Practical WordPress Development

Debugging with Query String Parameters

There are a number of ways that we debug our WordPress-based projects.

  • Some people end up going through the code and setting up `print_r` statements or `var_dump` statements
  • Some end up working through the code and changing variables or function names until they find where something breaks (or changes)
  • Some use debugging software (or the debugging features in their IDE)
  • Some use a combination of plugins and other techniques
  • And some likely use some strategy that isn’t listed here

Personally, I’m partial to using some of the developer tools that are provided by WordPress through the use of setting constants and using plugins that are available to us, but I’m also a fan of using Codebug App (which is the content for another point).

Codebug App

But, for the purposes of this post, that’s beside the point.

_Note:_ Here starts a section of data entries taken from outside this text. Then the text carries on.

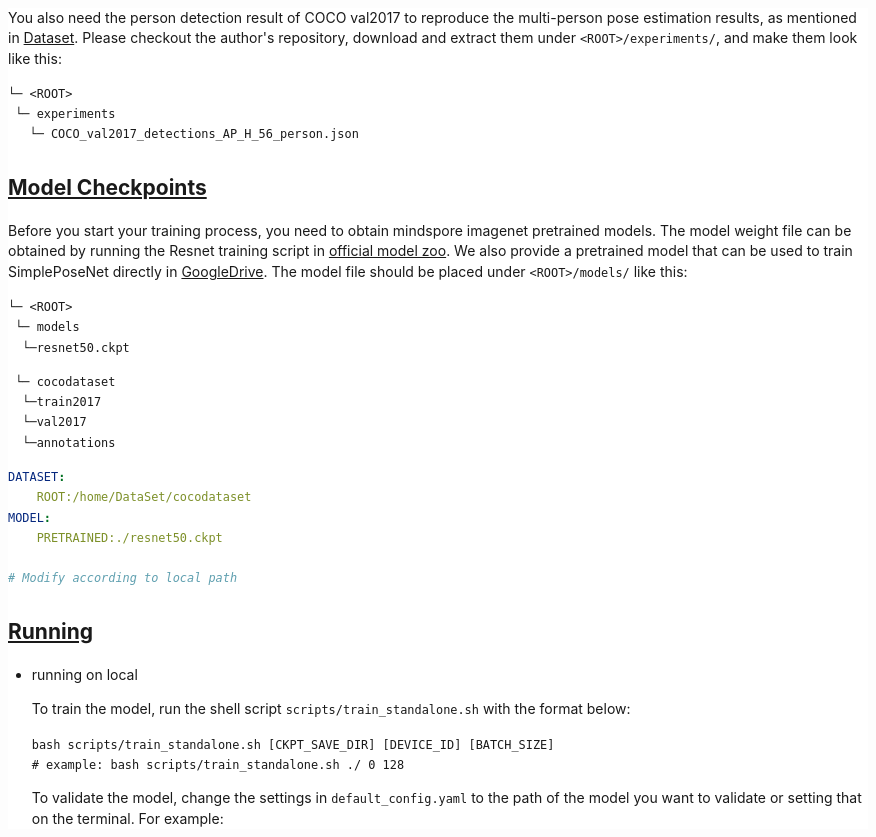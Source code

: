 You also need the person detection result of COCO val2017 to reproduce the multi-person pose estimation results, as mentioned in [Dataset](#dataset). Please checkout the author's repository, download and extract them under `<ROOT>/experiments/`, and make them look like this:

```text
└─ <ROOT>
 └─ experiments
   └─ COCO_val2017_detections_AP_H_56_person.json
```

## [Model Checkpoints](#contents)

Before you start your training process, you need to obtain mindspore imagenet pretrained models. The model weight file can be obtained by running the Resnet training script in [official model zoo](https://gitee.com/mindspore/models/tree/master/official/cv/resnet). We also provide a pretrained model that can be used to train SimplePoseNet directly in [GoogleDrive](https://drive.google.com/file/d/1r3Hs0QNys0HyNtsQhSvx6IKdyRkC-3Hh/view?usp=sharing). The model file should be placed under `<ROOT>/models/` like this:

```text
└─ <ROOT>
 └─ models
  └─resnet50.ckpt
```

```dataset
 └─ cocodataset
  └─train2017
  └─val2017
  └─annotations
```

```default_config.yaml
DATASET:
    ROOT:/home/DataSet/cocodataset
MODEL:
    PRETRAINED:./resnet50.ckpt

# Modify according to local path
```

## [Running](#contents)

- running on local

    To train the model, run the shell script `scripts/train_standalone.sh` with the format below:

    ```shell
    bash scripts/train_standalone.sh [CKPT_SAVE_DIR] [DEVICE_ID] [BATCH_SIZE]
    # example: bash scripts/train_standalone.sh ./ 0 128
    ```

    To validate the model, change the settings in `default_config.yaml` to the path of the model you want to validate or setting that on the terminal. For example:
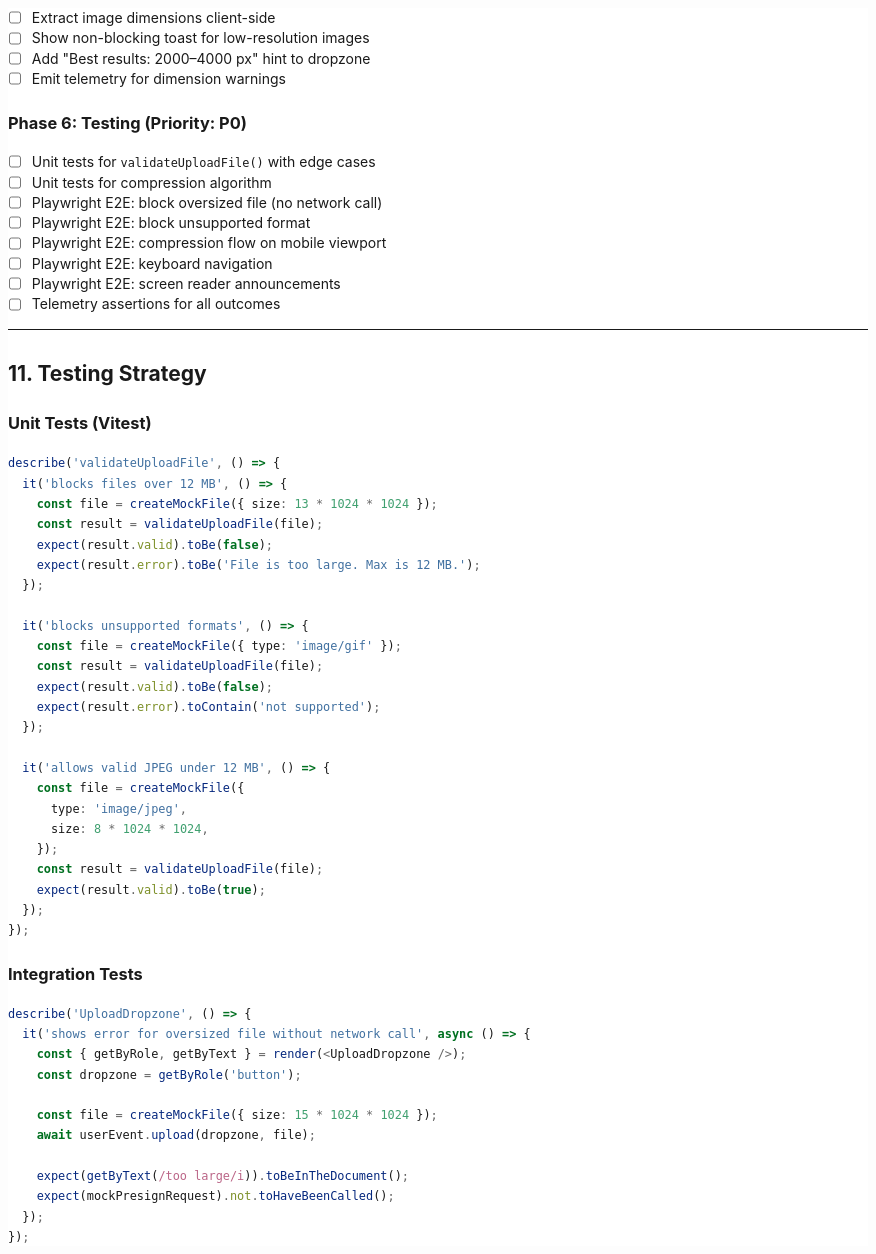 - [ ] Extract image dimensions client-side
- [ ] Show non-blocking toast for low-resolution images
- [ ] Add "Best results: 2000–4000 px" hint to dropzone
- [ ] Emit telemetry for dimension warnings

### Phase 6: Testing (Priority: P0)

- [ ] Unit tests for `validateUploadFile()` with edge cases
- [ ] Unit tests for compression algorithm
- [ ] Playwright E2E: block oversized file (no network call)
- [ ] Playwright E2E: block unsupported format
- [ ] Playwright E2E: compression flow on mobile viewport
- [ ] Playwright E2E: keyboard navigation
- [ ] Playwright E2E: screen reader announcements
- [ ] Telemetry assertions for all outcomes

---

## 11. Testing Strategy

### Unit Tests (Vitest)

```typescript
describe('validateUploadFile', () => {
  it('blocks files over 12 MB', () => {
    const file = createMockFile({ size: 13 * 1024 * 1024 });
    const result = validateUploadFile(file);
    expect(result.valid).toBe(false);
    expect(result.error).toBe('File is too large. Max is 12 MB.');
  });

  it('blocks unsupported formats', () => {
    const file = createMockFile({ type: 'image/gif' });
    const result = validateUploadFile(file);
    expect(result.valid).toBe(false);
    expect(result.error).toContain('not supported');
  });

  it('allows valid JPEG under 12 MB', () => {
    const file = createMockFile({
      type: 'image/jpeg',
      size: 8 * 1024 * 1024,
    });
    const result = validateUploadFile(file);
    expect(result.valid).toBe(true);
  });
});
```

### Integration Tests

```typescript
describe('UploadDropzone', () => {
  it('shows error for oversized file without network call', async () => {
    const { getByRole, getByText } = render(<UploadDropzone />);
    const dropzone = getByRole('button');

    const file = createMockFile({ size: 15 * 1024 * 1024 });
    await userEvent.upload(dropzone, file);

    expect(getByText(/too large/i)).toBeInTheDocument();
    expect(mockPresignRequest).not.toHaveBeenCalled();
  });
});
```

Occasionally, it’s possible that you do everything you can in order to make sure your application is as resilient as possible as it relates to releasing it to your production server.

The thing is, you never really know just how users are going to use your work until you get it in front of them. And sure, performing user group testing and all of that is really invaluable, but it’s impossible to catch every case for how a person may end up using the application.

Or perhaps you inherit the work of another user and someone has tasked you with having to isolate, diagnose, and ultimately fix the problem.

How do we go about doing that?

Obviously, I’m a big fan of the tools that are above, but I also think there are places that allow us to start in order to begin narrowing down the culprit that may be causing the problem.

Specifically, I think that it can be useful to use query string parameters to help uncover what’s happening behind the scene before we start setting breakpoints. To be clear, this isn’t something that I recommend that we do as a regular best practice, but it can be starting point on peaking into what’s happening on the server side.

By this, I mean we set a query string flag. We check to see if it’s a set and, if so, then we render information to the screen.

This way, we have a way to quickly print out information that may be relevant to what we’re trying to fix.

We also have control on how long (or how short) the flag is and though it’s likely highly likely that someone else is going to come along and find the query string in the short window with which we’ll be using it, it’s worth noting that this isn’t something that you should continue to use as it does leak data and can be more detrimental than helpful to your work in the long run.

Until then, this is a reasonable first step to debugging a code base that you’ve inherited or isolating a problem until you have the ability to use more advanced tools for digging into the issue to fix it.


  1. Janw Oostendorp

    For safety I would add an IP check or a WP_DEBUG/display errors statement. So it won’t affect live sites.

    • Tom

      This is a good piece of advice – thanks for sharing it, Janw.

  2. James DiGioia

    I would love to read about how you use Codebug.

    • Hans-Helge

      I would also love to hear more about Codebug.

      • Tom

        You got it – there are a few other things in the pipeline that I’m looking to cover first, but this will be something that I definitely blog about in the near future.

  3. Jason Coleman

    This is something I do multiple times per day, so I’m glad you’ve written up a tutorial for this.

    I almost always add a current_user_can(‘manage_options’) check in mine just in case. And sometimes when working on someone else’s live site I put an IP check ($_SERVER[‘REMOTE_ADDR’] == ‘my.ip.address’) in there as well.